Pull out of the data below the stretch of lines bounded by the one containing "- [每日 Star 最多的仓库](#每日-star-最多的仓库)" and the one containing "50042 | 90215 |", both bounds included, unchanged.
[Given entries — start]
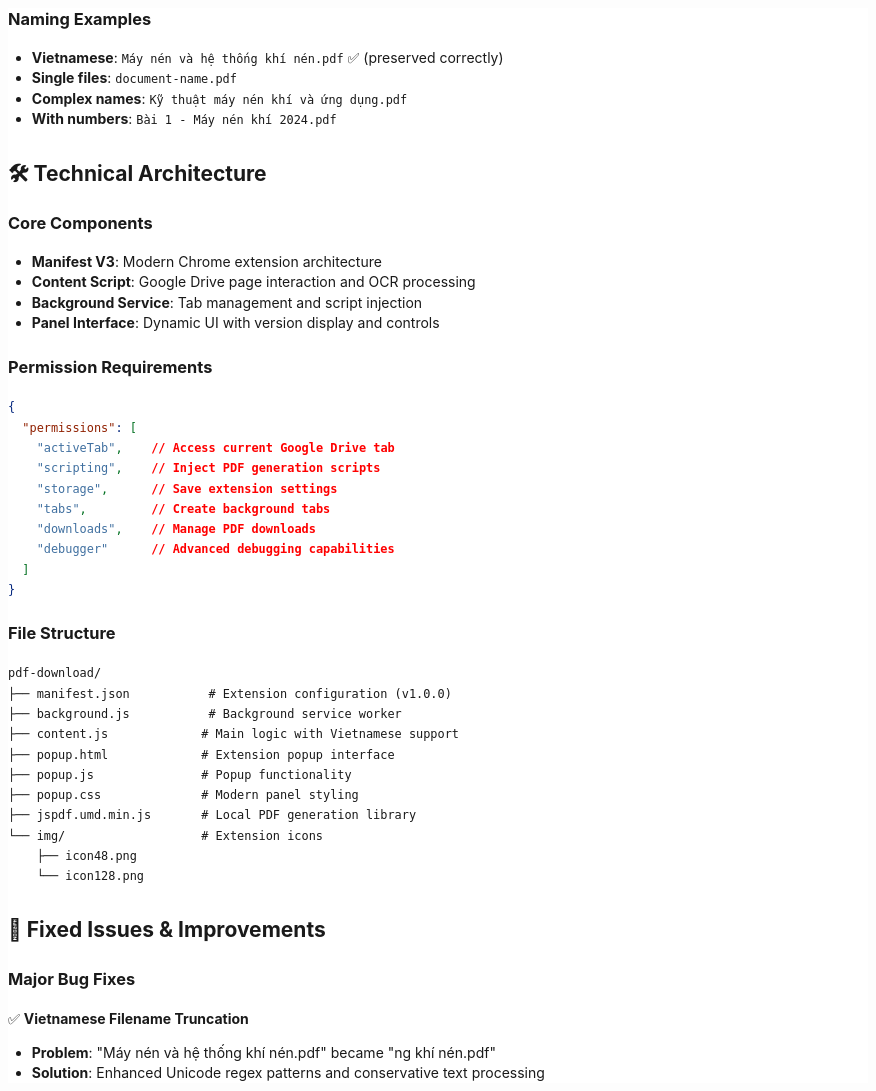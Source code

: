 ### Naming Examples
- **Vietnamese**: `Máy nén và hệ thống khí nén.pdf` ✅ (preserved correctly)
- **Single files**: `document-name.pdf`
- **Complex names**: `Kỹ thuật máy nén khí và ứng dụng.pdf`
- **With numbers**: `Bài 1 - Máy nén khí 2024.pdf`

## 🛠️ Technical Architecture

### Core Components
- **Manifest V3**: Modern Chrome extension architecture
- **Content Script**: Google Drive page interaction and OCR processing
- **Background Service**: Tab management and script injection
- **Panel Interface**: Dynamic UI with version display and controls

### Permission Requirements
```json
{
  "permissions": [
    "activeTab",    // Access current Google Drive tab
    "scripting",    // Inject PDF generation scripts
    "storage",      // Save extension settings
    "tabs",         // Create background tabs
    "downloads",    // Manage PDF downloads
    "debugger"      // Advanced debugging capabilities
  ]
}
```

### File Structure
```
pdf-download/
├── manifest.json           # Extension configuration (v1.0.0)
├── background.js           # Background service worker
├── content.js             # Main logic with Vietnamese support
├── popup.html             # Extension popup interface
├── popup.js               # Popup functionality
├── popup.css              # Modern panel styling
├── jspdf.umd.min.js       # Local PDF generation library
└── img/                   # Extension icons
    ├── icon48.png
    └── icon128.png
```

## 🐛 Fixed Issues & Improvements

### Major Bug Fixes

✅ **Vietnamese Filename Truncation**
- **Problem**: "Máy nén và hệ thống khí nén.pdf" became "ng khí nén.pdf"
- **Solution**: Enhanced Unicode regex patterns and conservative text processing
[Given entries — finish]
[Given entries — start]
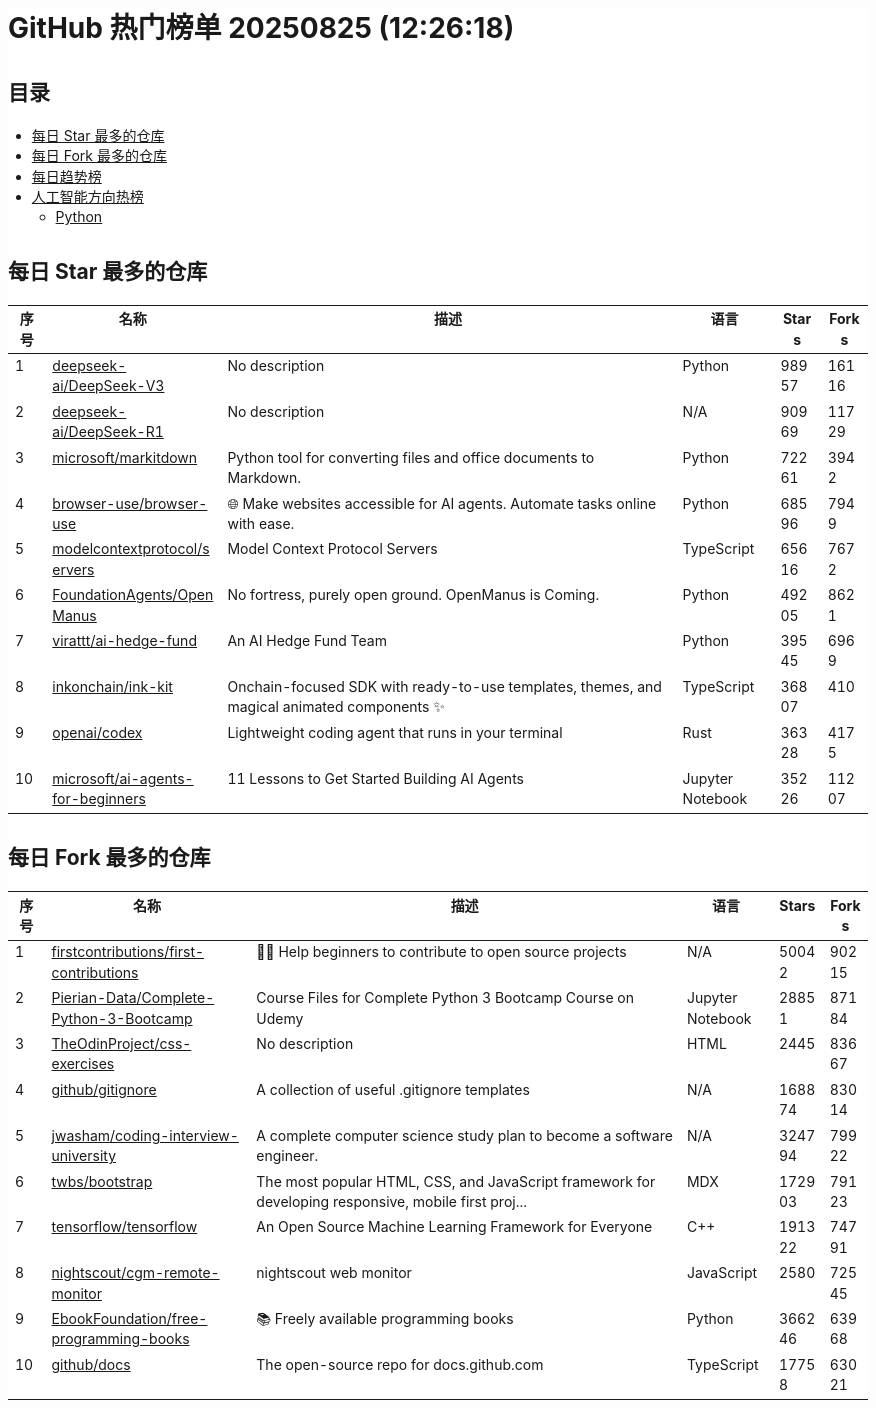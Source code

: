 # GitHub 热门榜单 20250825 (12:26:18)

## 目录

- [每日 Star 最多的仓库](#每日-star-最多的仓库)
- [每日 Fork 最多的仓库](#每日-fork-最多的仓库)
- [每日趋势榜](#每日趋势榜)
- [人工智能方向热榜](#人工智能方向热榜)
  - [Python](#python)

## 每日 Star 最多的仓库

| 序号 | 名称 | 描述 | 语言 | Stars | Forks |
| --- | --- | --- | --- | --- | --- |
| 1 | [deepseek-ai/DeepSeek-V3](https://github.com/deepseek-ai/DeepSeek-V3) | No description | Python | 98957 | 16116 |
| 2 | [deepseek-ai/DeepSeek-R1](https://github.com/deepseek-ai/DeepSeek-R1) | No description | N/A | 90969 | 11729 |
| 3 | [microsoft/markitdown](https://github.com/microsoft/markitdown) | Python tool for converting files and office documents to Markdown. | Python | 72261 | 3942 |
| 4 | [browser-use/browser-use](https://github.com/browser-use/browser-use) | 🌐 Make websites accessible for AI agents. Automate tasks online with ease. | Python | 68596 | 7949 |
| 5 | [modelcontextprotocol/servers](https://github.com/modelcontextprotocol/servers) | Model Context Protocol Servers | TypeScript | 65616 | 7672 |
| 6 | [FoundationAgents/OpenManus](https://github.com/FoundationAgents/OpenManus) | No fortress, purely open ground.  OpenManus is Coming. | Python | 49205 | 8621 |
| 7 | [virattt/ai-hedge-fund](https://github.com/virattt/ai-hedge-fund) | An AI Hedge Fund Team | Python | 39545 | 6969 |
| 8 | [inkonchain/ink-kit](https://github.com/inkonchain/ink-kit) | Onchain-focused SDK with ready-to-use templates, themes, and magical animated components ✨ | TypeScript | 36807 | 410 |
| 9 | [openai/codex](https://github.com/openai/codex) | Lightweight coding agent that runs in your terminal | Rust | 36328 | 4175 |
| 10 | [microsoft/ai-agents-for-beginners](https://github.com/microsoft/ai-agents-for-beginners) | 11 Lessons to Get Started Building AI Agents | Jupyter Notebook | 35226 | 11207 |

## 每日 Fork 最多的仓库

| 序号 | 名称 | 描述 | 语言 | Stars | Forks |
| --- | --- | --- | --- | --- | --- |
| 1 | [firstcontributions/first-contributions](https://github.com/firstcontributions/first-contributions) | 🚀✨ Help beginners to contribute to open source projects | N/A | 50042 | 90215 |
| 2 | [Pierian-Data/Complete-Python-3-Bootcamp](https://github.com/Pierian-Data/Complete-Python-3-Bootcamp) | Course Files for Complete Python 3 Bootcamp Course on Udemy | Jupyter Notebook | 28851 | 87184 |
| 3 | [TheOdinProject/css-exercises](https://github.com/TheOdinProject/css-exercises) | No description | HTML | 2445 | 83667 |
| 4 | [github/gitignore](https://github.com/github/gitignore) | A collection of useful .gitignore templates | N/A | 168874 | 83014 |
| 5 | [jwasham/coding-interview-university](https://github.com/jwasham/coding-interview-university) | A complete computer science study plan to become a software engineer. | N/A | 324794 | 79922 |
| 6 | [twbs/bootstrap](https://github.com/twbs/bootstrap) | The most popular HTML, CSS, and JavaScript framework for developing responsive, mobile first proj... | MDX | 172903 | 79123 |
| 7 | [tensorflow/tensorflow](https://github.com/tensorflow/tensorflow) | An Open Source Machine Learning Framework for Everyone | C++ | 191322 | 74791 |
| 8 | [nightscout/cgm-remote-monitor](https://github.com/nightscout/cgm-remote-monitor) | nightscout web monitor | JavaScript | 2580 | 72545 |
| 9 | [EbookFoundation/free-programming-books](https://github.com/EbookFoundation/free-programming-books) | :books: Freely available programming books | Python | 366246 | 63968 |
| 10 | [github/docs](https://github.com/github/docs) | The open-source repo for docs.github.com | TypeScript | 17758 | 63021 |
[Given entries — finish]
**Solution**
- [每日 Star 最多的仓库](#每日-star-最多的仓库)
- [每日 Fork 最多的仓库](#每日-fork-最多的仓库)
- [每日趋势榜](#每日趋势榜)
- [人工智能方向热榜](#人工智能方向热榜)
  - [Python](#python)

## 每日 Star 最多的仓库

| 序号 | 名称 | 描述 | 语言 | Stars | Forks |
| --- | --- | --- | --- | --- | --- |
| 1 | [deepseek-ai/DeepSeek-V3](https://github.com/deepseek-ai/DeepSeek-V3) | No description | Python | 98957 | 16116 |
| 2 | [deepseek-ai/DeepSeek-R1](https://github.com/deepseek-ai/DeepSeek-R1) | No description | N/A | 90969 | 11729 |
| 3 | [microsoft/markitdown](https://github.com/microsoft/markitdown) | Python tool for converting files and office documents to Markdown. | Python | 72261 | 3942 |
| 4 | [browser-use/browser-use](https://github.com/browser-use/browser-use) | 🌐 Make websites accessible for AI agents. Automate tasks online with ease. | Python | 68596 | 7949 |
| 5 | [modelcontextprotocol/servers](https://github.com/modelcontextprotocol/servers) | Model Context Protocol Servers | TypeScript | 65616 | 7672 |
| 6 | [FoundationAgents/OpenManus](https://github.com/FoundationAgents/OpenManus) | No fortress, purely open ground.  OpenManus is Coming. | Python | 49205 | 8621 |
| 7 | [virattt/ai-hedge-fund](https://github.com/virattt/ai-hedge-fund) | An AI Hedge Fund Team | Python | 39545 | 6969 |
| 8 | [inkonchain/ink-kit](https://github.com/inkonchain/ink-kit) | Onchain-focused SDK with ready-to-use templates, themes, and magical animated components ✨ | TypeScript | 36807 | 410 |
| 9 | [openai/codex](https://github.com/openai/codex) | Lightweight coding agent that runs in your terminal | Rust | 36328 | 4175 |
| 10 | [microsoft/ai-agents-for-beginners](https://github.com/microsoft/ai-agents-for-beginners) | 11 Lessons to Get Started Building AI Agents | Jupyter Notebook | 35226 | 11207 |

## 每日 Fork 最多的仓库

| 序号 | 名称 | 描述 | 语言 | Stars | Forks |
| --- | --- | --- | --- | --- | --- |
| 1 | [firstcontributions/first-contributions](https://github.com/firstcontributions/first-contributions) | 🚀✨ Help beginners to contribute to open source projects | N/A | 50042 | 90215 |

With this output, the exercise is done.